У меня в комнате висело такое баскетбольное мини-кольцо с эмблемой «Шарлотт-хорнетс», которое когда-то мне купила мама в Италии, на каникулах, и как-то раз, после ссоры, она сорвала его со стены, а потом взяла резиновый мячик и проткнула моим перочинным ножиком, так что мячик пшикнул и сдулся, и мама сказала, теперь видишь, видишь, что бывает, когда не слушаешь мать. Я прямо выпал в осадок и стал плакать жгучими сердитыми слезами, как маленький, а мама скорчила жалобную мину и такая, давай, поплачь, бедняжка, тебе должно быть стыдно, и тогда я стал фигачить по двери – бам-бам-бам – и выбил всю панель, от чего мне стало только хуже, ведь отец потратил немало с трудом заработанных денег, чтобы обустроить наше жилье и поставить во все комнаты деревянные двери. Он на самом деле вкалывал как проклятый, практически без выходных, рисуя для разных газет и изданий, и часто бывало, что за все выходные я не видел его, если только не просыпался где-то в час ночи и не спускался в кухню попить воды, и он там сидел за столом со стаканом минералки, притопывая в тишине и чертя по бумаге карандашом, выполняя очередной рисунок, который надо было сдать к утру. Он поднимал на меня взгляд, улыбался и говорил «ночны марек», что значит «сова» или «полуночник» по-польски, и тогда я обнимал его, чувствуя его пот и усталость, и шел спать. Утром он был на ногах с шести и открывал все окна внизу, даже зимой, и часто уходил раньше, чем я начинал собираться. Но дверь я так и не починил. Однажды я собрал сумку и ушел, хлопнув напоследок дверью, сквозь которую было видно мою комнату, и поспешил на выход.

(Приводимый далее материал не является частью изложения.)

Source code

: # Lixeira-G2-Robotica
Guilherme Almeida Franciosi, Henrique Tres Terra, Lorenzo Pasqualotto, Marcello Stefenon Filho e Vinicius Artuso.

У дяди Т вечно были перебои с горячей водой. Мыться приходилось по старинке, скрючившись в ванне и плеская на спину холодную воду, от которой я весь передергивался. Но в остальном меня там всегда ждал косяк с отборной травой, и тарелка жареных бананов, и яичница с грубым хлебом на завтрак, а на ужин козленок карри с рисом и фасолью и оладьи с соленой рыбой, от которых по двору плыл такой запах теплой соленой жарехи, перебивая сладковатый травяной дух, напоминавший замшелую землю, этот запах доминировал над всем и мягко растекался у тебя по переносице и векам. Не стану врать, что мне хорошо спалось после такой жрачки. У дяди Т был музыкальный центр, на котором он вечно крутил корни и регги, и рок-баллады, и приходили его друганы старой закалки, с пиратскими записями, и вся хата вибрировала от басов, пока они курили и балдели под музыку. Когда лавэ поджимало, обеды и ужины урезались до мясных консервов, которые дядя жарил с луком и белым рисом, но он всегда следил, чтобы я был накормлен. Ешь от пуза, сынок, говорил дядя Т, а если на кухне были его друганы, говорил, гляньте, как пацан наворачивает, не в коня корм, и все смеялись, потому что, сколько бы я ни съел, никогда не толстел, всегда был дрищом.
Здоров, Снупз, восклицал дядя Т всякий раз, как я показывался на хате. Если я заходил на кухню и видел, как он забивает косяк, он и мне отсыпал, говоря, на-ка, сынок, покури, а потом спрашивал, ел ли я с утра. Когда-то он носил дреды, но потом срезал, разуверившись в расте, потому что там, как он сказал, дохера всякой мутной хрени, как почти во всех религиях, и однажды, когда я жил у него, он показал мне срезанные дреды, которые хранил в пакете. Еще у дяди Т был кот Царап, который, наверно, всегда был под кайфом, и когда мы дули шмаль, так что вся комната была в дыму, дядя Т брал его на руки и гладил по спине, и кот выгибал костлявую спину под грубой дядиной рукой без мизинца – он лишился его в молодости, на заводе. Дядя Т носил очочки и отрастил пузо, хотя когда-то был богатырем. Жизнь, она такая, всех меняет. Я еще кому хош пиздюлей навешаю, говорил он, сидя внизу, с кастетом в кармане – он поджидал клиента за дурью, – недавно случился кипеж на районе, и он был на стреме.